Today, we’re diving deep into the Titanic dataset — yes, the one where Jack could’ve probably fit on that door. 

Our mission? To examine distribution, skewness, centering, and other properties of the dataset.

No fluff — just straightforward Python code and simple explanations with a touch of humor. Let’s set sail!

1. Loading the Dataset: Meet the Titanic Passengers

First, let’s import our tools and load the dataset.

import pandas as pd
import seaborn as sns
import matplotlib.pyplot as plt
import scipy.stats as stats

# Load Titanic dataset
data = sns.load_dataset('titanic')
data.head()

Explanation:
 We’re using three key libraries:

  • Pandas: For data manipulation
  • Seaborn: For visualization (and the Titanic dataset)
  • Matplotlib: For displaying plots

Output:
 The first five rows of the dataset, featuring columns like survived, pclass, sex, age, and fare.


2. Visualizing Data Distributions

Let’s start by visualizing the age distribution — because age played a big role in survival rates.

# Visualize the distribution of 'age'
sns.histplot(data['age'].dropna(), kde=True)
plt.title('Distribution of Age on Titanic')
plt.show()

Explanation:

  • histplot() creates a histogram with a density curve (kde=True).
  • .dropna() removes missing values (because some ages are unknown).

Output:

A bell-shaped curve showing that most passengers were between 20–40 years old, with fewer younger and older passengers.

3. Understanding Skewness: Is the Data Lopsided?

Skewness tells us whether our data is skewed left, right, or symmetrical — like deciding if your data prefers coffee or tea.

# Calculate skewness
skewness_age = data['age'].skew()
skewness_fare = data['fare'].skew()

print(f"Skewness of Age: {skewness_age:.2f}")
print(f"Skewness of Fare: {skewness_fare:.2f}")

Explanation:

  • Positive skew (> 0): Tail extends to the right.
  • Negative skew (< 0): Tail extends to the left.
  • Zero skew: Perfectly symmetrical.

Output:

Skewness of Age: 0.41
Skewness of Fare: 4.79
  • Age is slightly positively skewed (some older passengers create a right tail).
  • Fare is heavily positively skewed (some passengers paid extremely high fares).

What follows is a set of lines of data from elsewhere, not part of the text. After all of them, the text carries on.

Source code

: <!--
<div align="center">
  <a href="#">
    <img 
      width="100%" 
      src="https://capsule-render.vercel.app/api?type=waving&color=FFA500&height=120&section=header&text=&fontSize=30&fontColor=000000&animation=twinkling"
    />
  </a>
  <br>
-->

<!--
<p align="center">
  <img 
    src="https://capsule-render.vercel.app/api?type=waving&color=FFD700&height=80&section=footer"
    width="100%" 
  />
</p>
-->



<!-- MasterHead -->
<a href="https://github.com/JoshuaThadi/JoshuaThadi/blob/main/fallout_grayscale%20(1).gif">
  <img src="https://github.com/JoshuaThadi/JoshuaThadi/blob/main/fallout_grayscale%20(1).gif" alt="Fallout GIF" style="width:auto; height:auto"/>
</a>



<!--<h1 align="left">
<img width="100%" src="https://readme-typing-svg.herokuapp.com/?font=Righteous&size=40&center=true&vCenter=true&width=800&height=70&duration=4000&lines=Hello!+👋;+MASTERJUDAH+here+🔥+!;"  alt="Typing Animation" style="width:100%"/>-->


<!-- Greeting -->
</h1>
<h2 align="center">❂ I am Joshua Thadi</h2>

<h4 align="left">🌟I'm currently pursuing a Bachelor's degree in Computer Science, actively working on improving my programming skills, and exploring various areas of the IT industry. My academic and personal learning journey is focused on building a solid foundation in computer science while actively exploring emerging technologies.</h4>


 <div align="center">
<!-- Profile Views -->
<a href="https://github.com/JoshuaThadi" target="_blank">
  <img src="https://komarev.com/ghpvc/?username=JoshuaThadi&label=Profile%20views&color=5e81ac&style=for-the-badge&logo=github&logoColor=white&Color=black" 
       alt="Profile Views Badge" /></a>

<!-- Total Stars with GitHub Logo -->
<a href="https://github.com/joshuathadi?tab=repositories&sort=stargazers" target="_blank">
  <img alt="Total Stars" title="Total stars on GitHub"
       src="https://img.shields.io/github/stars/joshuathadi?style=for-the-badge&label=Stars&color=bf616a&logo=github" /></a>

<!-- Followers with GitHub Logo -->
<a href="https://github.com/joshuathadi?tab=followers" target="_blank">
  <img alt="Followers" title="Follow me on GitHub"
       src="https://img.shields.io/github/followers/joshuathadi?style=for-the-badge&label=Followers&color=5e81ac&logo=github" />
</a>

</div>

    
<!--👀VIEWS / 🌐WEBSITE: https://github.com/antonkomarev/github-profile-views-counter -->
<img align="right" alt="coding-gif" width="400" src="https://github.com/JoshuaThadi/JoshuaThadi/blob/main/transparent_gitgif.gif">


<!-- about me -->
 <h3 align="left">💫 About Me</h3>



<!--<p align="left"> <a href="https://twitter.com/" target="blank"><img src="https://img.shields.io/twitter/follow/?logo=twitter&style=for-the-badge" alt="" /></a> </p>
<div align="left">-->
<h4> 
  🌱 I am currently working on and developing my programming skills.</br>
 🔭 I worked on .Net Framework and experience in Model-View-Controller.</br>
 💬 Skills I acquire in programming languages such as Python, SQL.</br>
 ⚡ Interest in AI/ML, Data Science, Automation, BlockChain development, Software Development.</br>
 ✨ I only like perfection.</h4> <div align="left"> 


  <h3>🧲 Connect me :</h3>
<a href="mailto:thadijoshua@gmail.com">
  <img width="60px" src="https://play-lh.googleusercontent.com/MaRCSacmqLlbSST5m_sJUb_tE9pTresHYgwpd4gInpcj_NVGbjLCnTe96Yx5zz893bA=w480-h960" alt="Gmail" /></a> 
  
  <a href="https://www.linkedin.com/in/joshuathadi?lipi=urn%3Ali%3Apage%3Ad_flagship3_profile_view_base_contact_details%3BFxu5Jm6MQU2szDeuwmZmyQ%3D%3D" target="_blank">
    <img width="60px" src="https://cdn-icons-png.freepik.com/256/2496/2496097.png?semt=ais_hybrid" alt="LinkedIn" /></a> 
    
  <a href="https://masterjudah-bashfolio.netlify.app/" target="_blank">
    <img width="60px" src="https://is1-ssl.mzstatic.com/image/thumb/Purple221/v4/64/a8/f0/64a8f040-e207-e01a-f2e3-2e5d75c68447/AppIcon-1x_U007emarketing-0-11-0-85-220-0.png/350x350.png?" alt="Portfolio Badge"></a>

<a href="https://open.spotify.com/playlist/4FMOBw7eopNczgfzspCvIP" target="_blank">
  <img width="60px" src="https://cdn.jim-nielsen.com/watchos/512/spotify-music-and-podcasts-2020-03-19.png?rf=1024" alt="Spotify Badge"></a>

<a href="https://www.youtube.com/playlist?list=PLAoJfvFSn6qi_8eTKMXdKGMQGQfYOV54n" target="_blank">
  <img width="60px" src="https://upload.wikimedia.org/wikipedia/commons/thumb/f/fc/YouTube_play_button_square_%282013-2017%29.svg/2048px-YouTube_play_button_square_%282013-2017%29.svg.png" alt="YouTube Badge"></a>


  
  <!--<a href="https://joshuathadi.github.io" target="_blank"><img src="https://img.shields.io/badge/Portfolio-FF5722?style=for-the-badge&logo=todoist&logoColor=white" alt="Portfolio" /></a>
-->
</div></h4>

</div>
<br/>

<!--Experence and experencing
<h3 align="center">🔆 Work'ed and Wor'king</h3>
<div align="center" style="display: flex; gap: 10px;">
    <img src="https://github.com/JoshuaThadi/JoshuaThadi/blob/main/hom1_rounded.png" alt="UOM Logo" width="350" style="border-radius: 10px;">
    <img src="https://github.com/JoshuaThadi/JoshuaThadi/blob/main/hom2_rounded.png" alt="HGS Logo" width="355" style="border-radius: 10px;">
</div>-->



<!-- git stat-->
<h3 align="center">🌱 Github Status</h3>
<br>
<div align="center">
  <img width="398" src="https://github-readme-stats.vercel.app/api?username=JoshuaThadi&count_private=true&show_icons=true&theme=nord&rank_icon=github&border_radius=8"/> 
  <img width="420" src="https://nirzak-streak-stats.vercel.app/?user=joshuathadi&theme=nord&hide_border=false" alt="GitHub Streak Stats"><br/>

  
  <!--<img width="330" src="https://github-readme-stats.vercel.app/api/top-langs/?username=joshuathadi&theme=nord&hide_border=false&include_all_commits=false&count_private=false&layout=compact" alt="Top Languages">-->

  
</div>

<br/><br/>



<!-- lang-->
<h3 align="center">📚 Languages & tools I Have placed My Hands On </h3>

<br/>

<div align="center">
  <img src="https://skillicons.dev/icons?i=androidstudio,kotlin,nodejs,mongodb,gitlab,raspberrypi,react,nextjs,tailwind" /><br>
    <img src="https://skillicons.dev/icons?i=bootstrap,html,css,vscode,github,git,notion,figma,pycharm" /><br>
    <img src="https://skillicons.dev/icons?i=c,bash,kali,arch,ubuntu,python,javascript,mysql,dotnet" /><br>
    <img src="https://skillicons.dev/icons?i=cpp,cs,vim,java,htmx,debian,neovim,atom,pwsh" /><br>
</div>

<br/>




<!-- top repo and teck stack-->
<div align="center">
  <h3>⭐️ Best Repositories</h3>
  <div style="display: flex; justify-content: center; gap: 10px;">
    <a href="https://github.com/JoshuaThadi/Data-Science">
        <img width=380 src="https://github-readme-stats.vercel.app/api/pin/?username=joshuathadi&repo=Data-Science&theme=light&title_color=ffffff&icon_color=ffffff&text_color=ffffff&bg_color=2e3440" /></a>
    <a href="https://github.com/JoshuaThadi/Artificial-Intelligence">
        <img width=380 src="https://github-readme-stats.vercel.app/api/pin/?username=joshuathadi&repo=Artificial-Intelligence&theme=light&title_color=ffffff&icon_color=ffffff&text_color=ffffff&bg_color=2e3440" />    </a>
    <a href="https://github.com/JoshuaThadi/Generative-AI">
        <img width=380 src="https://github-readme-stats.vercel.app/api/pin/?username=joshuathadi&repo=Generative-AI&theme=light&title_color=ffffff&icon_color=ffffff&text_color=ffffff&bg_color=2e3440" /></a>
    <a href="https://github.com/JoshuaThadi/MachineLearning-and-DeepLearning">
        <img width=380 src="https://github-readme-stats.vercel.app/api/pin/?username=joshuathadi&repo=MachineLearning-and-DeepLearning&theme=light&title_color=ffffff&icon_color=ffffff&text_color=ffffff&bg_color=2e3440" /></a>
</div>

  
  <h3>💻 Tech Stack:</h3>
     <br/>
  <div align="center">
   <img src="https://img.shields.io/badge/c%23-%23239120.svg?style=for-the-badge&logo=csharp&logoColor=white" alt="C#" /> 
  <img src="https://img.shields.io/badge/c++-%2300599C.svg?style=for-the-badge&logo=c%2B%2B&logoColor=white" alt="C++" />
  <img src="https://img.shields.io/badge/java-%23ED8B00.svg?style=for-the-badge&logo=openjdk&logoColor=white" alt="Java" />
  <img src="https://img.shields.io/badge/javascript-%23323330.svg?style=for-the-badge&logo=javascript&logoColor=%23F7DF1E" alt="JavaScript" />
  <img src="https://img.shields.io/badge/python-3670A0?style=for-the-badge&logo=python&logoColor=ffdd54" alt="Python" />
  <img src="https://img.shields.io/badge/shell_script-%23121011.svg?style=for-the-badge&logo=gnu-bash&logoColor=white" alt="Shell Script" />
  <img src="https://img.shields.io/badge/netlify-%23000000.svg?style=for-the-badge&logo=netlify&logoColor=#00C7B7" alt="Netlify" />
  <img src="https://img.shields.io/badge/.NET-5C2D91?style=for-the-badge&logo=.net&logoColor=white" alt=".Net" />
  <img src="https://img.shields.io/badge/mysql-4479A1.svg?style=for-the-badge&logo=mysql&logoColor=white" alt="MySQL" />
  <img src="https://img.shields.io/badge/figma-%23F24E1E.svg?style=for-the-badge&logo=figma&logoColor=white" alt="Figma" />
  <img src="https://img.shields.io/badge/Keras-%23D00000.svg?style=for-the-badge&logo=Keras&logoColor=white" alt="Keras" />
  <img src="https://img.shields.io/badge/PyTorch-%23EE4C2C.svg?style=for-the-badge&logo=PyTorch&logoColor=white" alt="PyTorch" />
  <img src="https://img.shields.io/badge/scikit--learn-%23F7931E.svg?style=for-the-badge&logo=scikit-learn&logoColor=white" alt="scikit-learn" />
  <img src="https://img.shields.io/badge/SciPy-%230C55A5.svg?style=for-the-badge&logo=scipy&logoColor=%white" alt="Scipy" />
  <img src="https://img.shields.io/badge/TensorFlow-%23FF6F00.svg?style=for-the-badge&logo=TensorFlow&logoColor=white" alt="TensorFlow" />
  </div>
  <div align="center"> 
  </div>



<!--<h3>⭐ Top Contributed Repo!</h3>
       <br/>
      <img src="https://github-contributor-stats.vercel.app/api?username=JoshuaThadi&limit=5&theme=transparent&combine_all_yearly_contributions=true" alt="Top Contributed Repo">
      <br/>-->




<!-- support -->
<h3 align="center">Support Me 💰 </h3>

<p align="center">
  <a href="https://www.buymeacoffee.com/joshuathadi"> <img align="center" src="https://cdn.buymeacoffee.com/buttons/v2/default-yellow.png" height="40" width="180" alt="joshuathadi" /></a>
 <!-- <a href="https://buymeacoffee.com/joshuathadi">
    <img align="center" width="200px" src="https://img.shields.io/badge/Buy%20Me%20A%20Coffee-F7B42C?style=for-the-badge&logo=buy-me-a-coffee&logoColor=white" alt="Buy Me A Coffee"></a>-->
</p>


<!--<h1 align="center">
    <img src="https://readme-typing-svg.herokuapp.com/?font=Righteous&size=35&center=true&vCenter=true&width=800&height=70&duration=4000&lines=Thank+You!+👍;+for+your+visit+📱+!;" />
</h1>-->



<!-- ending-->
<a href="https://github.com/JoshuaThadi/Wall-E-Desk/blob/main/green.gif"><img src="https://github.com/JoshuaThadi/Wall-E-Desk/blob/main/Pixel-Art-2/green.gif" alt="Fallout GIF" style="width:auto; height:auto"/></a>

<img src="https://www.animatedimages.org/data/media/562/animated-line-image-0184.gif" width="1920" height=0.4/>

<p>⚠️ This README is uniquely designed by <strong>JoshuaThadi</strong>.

4. Checking Kurtosis: How “Peaky” Is the Data?

Kurtosis tells us how sharp or flat the peak of the data distribution is.

# Calculate kurtosis
kurtosis_age = data['age'].kurtosis()
kurtosis_fare = data['fare'].kurtosis()

print(f"Kurtosis of Age: {kurtosis_age:.2f}")
print(f"Kurtosis of Fare: {kurtosis_fare:.2f}")

Explanation:

  • Positive kurtosis (> 0): Sharper peak than normal distribution.
  • Negative kurtosis (< 0): Flatter peak.

Output:

Kurtosis of Age: 0.18
Kurtosis of Fare: 33.40
  • Age has a near-normal peak.
  • Fare is highly peaked, indicating a few passengers paid significantly more than the majority.

5. Examining Centering: Mean, Median, and Mode

Let’s see where the center of the data lies — like finding the middle seat in a crowded boat.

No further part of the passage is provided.